Saturday, 8 August 2020


Another Covid 19 Thought


   

                                        Malcolm MacDowell in "A Clockwork Orange" 
                                                   (credit: the Guardian) 




   File:Fahrenheit 451 Julie Christie.jpg - Wikipedia
   

                                                          Julie Christie in "Fahrenheit 451" 
                                                            (credit: Wikimedia Commons) 




One of the ideas that the Covid 19 pandemic has given us to consider, especially in the developed nations, is the lesson that we also get in many of our dystopian novels and movies. In several of those futuristic works, many people in society have little or no work to do.

As technology advances and more and more goods and services are produced by fewer and fewer workers, in every sector of the economy, more and more people are going to end up unemployed. The problem for society then becomes how to distribute the wealth downward. We’ll still be making the goods, but with what funds will consumers buy them? The wealth isn’t going to “trickle down” if there is no trickle.

In many dystopian writers’ visions, the government just gives people money. The giving is done under many different programs, but most folk get their money and spend it, and the wealth circulates in a viable way.

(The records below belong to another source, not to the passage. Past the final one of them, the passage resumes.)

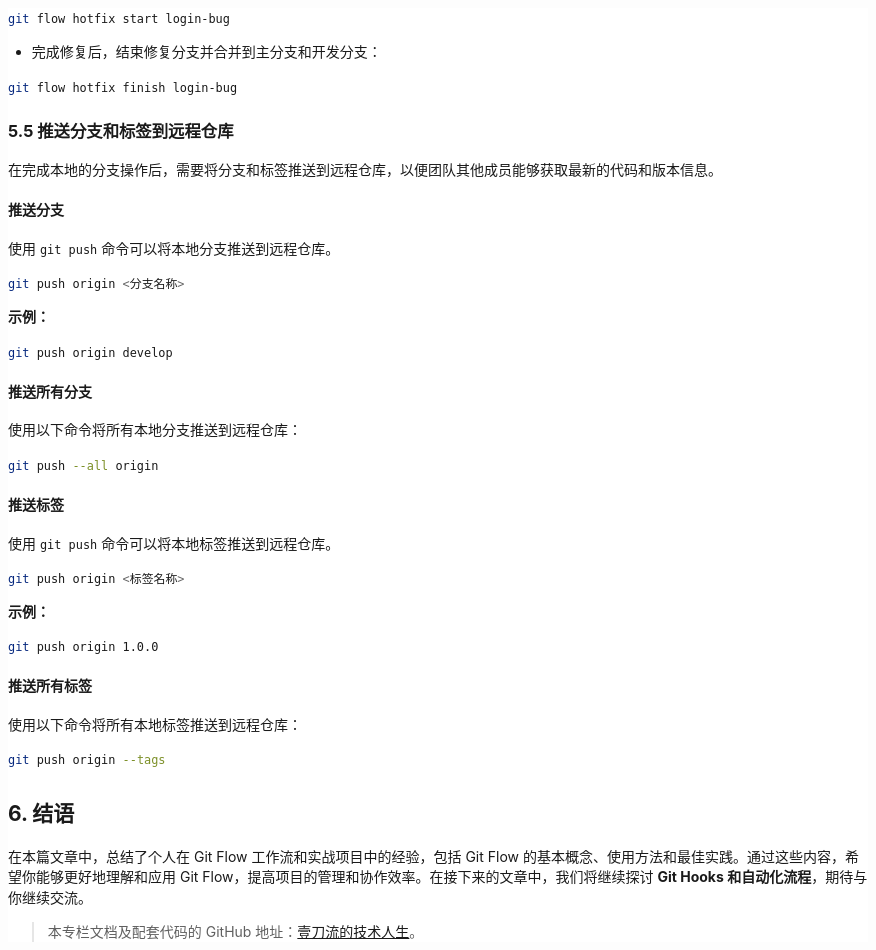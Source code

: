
 ```bash
git flow hotfix start login-bug
```

- 完成修复后，结束修复分支并合并到主分支和开发分支：

```bash
git flow hotfix finish login-bug
```

### 5.5 推送分支和标签到远程仓库

在完成本地的分支操作后，需要将分支和标签推送到远程仓库，以便团队其他成员能够获取最新的代码和版本信息。

#### 推送分支

使用 `git push` 命令可以将本地分支推送到远程仓库。

```bash
git push origin <分支名称>
```

**示例：**

```bash
git push origin develop
```

#### 推送所有分支

使用以下命令将所有本地分支推送到远程仓库：

```bash
git push --all origin
```

#### 推送标签

使用 `git push` 命令可以将本地标签推送到远程仓库。

```bash
git push origin <标签名称>
```

**示例：**

```bash
git push origin 1.0.0
```

#### 推送所有标签

使用以下命令将所有本地标签推送到远程仓库：

```bash
git push origin --tags
```

## 6. 结语

在本篇文章中，总结了个人在 Git Flow 工作流和实战项目中的经验，包括 Git Flow 的基本概念、使用方法和最佳实践。通过这些内容，希望你能够更好地理解和应用 Git Flow，提高项目的管理和协作效率。在接下来的文章中，我们将继续探讨 **Git Hooks 和自动化流程**，期待与你继续交流。

> 本专栏文档及配套代码的 GitHub 地址：[壹刀流的技术人生](https://github.com/IdEvEbI/idevebi.github.io)。
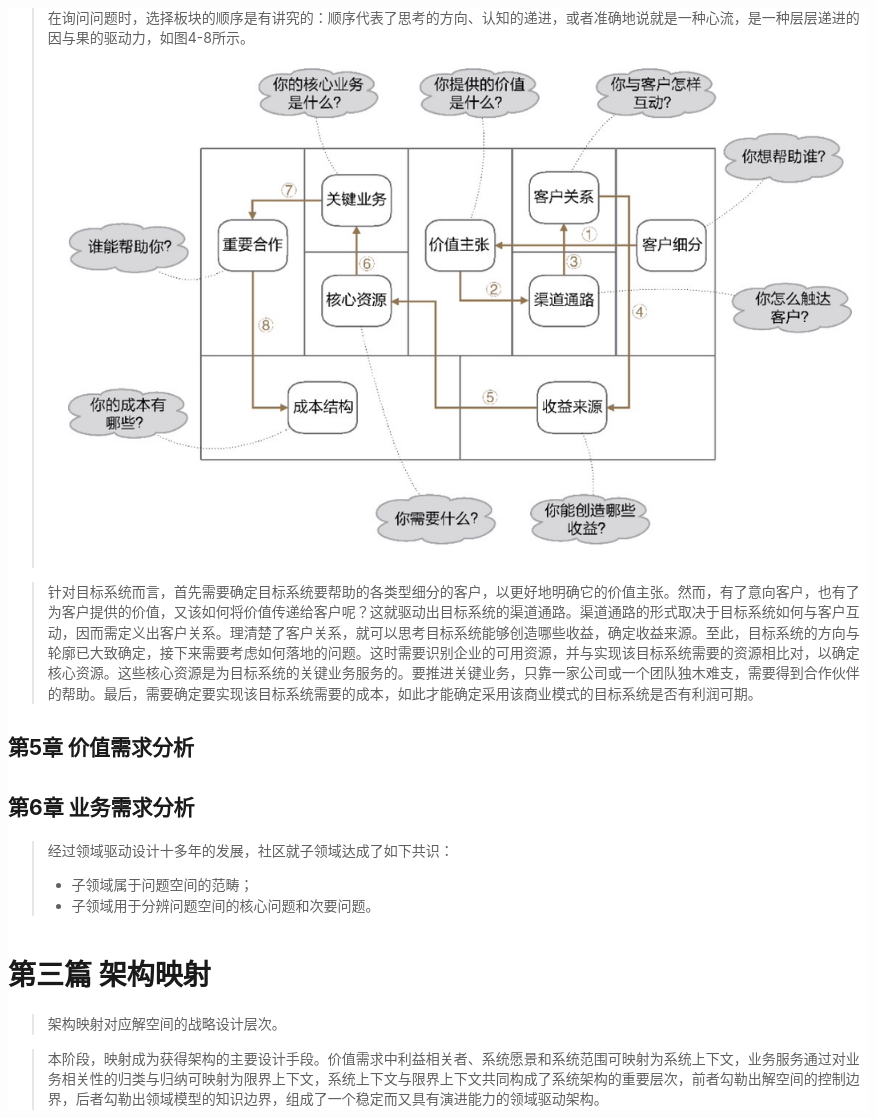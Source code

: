 > 在询问问题时，选择板块的顺序是有讲究的：顺序代表了思考的方向、认知的递进，或者准确地说就是一种心流，是一种层层递进的因与果的驱动力，如图4-8所示。
> ![图4-8 商业模式画布的驱动方向](/contents/ddd-explained/4.8.png)

> 针对目标系统而言，首先需要确定目标系统要帮助的各类型细分的客户，以更好地明确它的价值主张。然而，有了意向客户，也有了为客户提供的价值，又该如何将价值传递给客户呢？这就驱动出目标系统的渠道通路。渠道通路的形式取决于目标系统如何与客户互动，因而需定义出客户关系。理清楚了客户关系，就可以思考目标系统能够创造哪些收益，确定收益来源。至此，目标系统的方向与轮廓已大致确定，接下来需要考虑如何落地的问题。这时需要识别企业的可用资源，并与实现该目标系统需要的资源相比对，以确定核心资源。这些核心资源是为目标系统的关键业务服务的。要推进关键业务，只靠一家公司或一个团队独木难支，需要得到合作伙伴的帮助。最后，需要确定要实现该目标系统需要的成本，如此才能确定采用该商业模式的目标系统是否有利润可期。

## 第5章 价值需求分析

## 第6章 业务需求分析

> 经过领域驱动设计十多年的发展，社区就子领域达成了如下共识：
> - 子领域属于问题空间的范畴；
> - 子领域用于分辨问题空间的核心问题和次要问题。

# 第三篇 架构映射

> 架构映射对应解空间的战略设计层次。

> 本阶段，映射成为获得架构的主要设计手段。价值需求中利益相关者、系统愿景和系统范围可映射为系统上下文，业务服务通过对业务相关性的归类与归纳可映射为限界上下文，系统上下文与限界上下文共同构成了系统架构的重要层次，前者勾勒出解空间的控制边界，后者勾勒出领域模型的知识边界，组成了一个稳定而又具有演进能力的领域驱动架构。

Where all this government money is ultimately coming from is unclear in many novels, but I think the implication is that the corporations are willing to pay higher taxes as long as they can stay in business. And the business leaders have come to see that paying those taxes is their only way to stay in business at all. Otherwise, the masses of poor folk for whom there is no work will get fed up and revolt, and chaos will take over. In such a vision, society takes the only way out that looks like it should work.

But there are still problems. Most of the people in these novels for whom work is not available do not take up one of the arts or a sport or some other avocation from which they can get a sense of meaning. They deteriorate into society’s typical bad habits and are in constant need of therapy of one kind or another. Men, in particular, who have been conditioned by society to be breadwinners, are often pictured as floundering. They wonder what they are supposed to do. Masses of people turn to alcohol, drugs, gambling, and violence, etc..

The really perplexing element in such a view of society is the children of the government housing projects. They really have no work to prepare for. They see school as a joke. A glaring hypocrisy. So they do drugs and chase thrills. For example, the narrator of “A Clockwork Orange” gets his best thrills raping and beating innocent people for the sheer fun of it. "A bi' uv the old uhltra violence." 

In our present pandemic, we have been shown that the basics needs of life could be produced by far fewer workers than we were trying to keep employed just a few short months ago. For me, anyway, that is the biggest lesson of the last six months. We could fully robotize most of the mines, farms, and factories. The technology needed has been available for decades. Then, governments could pay millions of citizens a guaranteed annual income. Let folks buy whatever they like. Stay in business.


However …however. One is driven to wonder what will become of the masses who really don’t need to work anymore. Ever. Will they handle it?

Long after we have found a vaccine for Covid 19, will people even want to go back to work? Will we be able to stand the consequences of our own success?